To be sure, the official version – as expressed by Prime Minister Abdelmalek Sellal and presidential advisor Farouk Ksentini – remains that Bouteflika the President, “whose life was never in danger and whose health is improving day by day” is resting at his doctors’ insistence but nonetheless “continues to follow the daily operations of government, pending his return to continue his mission in the service of Algeria and the nation”. This is essentially the same line as we had been given, in private, by a staffer at El Mouradia presidential palace since the beginning of Bouteflika’s hospitalisation: the President had suffered a very minor stroke which was by no means life-threatening and had been promptly dealt with, and had been told to rest by his doctors; speaking to us again on May 15, the same source claimed that Bouteflika had made a full recovery and had been due to return that very day, but had postponed “for 24 hours” (the source ventured no explanation for this). But the longer Bouteflika’s return is postponed, the less convincing such reassurances sound.

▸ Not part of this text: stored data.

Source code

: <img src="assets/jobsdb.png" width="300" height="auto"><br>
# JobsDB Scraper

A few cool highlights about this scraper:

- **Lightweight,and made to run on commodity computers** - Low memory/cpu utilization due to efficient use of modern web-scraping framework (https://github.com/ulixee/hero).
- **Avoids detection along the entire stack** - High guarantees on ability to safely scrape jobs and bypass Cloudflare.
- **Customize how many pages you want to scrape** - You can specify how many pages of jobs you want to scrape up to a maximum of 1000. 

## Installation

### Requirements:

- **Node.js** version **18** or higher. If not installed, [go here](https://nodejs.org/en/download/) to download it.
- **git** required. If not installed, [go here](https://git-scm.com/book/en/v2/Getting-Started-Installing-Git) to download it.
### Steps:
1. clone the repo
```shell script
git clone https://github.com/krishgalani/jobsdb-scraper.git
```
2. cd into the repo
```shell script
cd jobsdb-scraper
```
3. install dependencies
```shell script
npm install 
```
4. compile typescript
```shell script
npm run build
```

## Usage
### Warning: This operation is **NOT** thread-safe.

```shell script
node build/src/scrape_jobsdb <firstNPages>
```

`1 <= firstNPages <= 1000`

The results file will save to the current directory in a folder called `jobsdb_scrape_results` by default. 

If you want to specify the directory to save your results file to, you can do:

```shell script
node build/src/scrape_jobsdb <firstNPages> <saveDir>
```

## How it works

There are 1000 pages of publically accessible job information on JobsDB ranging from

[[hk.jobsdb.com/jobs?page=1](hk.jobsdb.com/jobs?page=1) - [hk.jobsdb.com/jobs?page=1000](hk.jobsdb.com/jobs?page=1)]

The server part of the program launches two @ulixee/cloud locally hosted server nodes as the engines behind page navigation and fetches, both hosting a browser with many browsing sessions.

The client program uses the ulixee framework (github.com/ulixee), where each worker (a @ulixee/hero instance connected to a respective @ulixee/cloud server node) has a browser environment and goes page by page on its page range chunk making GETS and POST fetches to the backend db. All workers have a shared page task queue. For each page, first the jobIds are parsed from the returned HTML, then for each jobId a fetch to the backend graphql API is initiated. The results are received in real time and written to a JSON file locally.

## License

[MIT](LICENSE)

Thus, even if Bouteflika is not physically dying, his political death seems increasingly probable. It is telling that – in contrast with his previous hospitalisation at Val-de-Grâce in November 2005 (for a bleeding ulcer), when gushing messages wishing him a speedy recovery and a swift return to his position at the helm of the state were de rigueur for almost all mainstream politicians and parties – Algeria’s political class, and in particular the two main government parties, the RND and the FLN, have this time remained entirely silent throughout his hospitalisation. As if uncertain of what is expected of them, party leaders have been refusing to make the slightest comment on the matter to the press. This is far from the reaction one might have expected had the fourth term been a ‘done deal’ within the ruling establishment. Even more explicitly, former Navy Commander Gen. Mohand Tahar Yala, who last year founded a political grouping he calls the Citizenship Movement, on May 19 penned a violent attack on Bouteflika that was published by Algerian daily El Watan and news portal Algérie Focus, in which he accuses the President of “high treason” for his role in establishing a “predatory” system of corruption that has wasted and pillaged Algeria’s wealth[4] and calls for him to be removed from office immediately[5].
If, on the other hand, Bouteflika’s condition really is as bad as has been suggested, the ruling establishment – and in particular Tewfik and the other senior officers of the DRS, together perhaps with the tops of the military – will have had time to prepare for his disappearance and deal with its consequences. Indeed, if our sources are correct when they suggest that the DRS top brass have been actively striving to prevent Bouteflika running for a fourth term, the most awkward scenario for Tewfik et al might, paradoxically, be for Bouteflika to make a full recovery as promised and return in fighting form.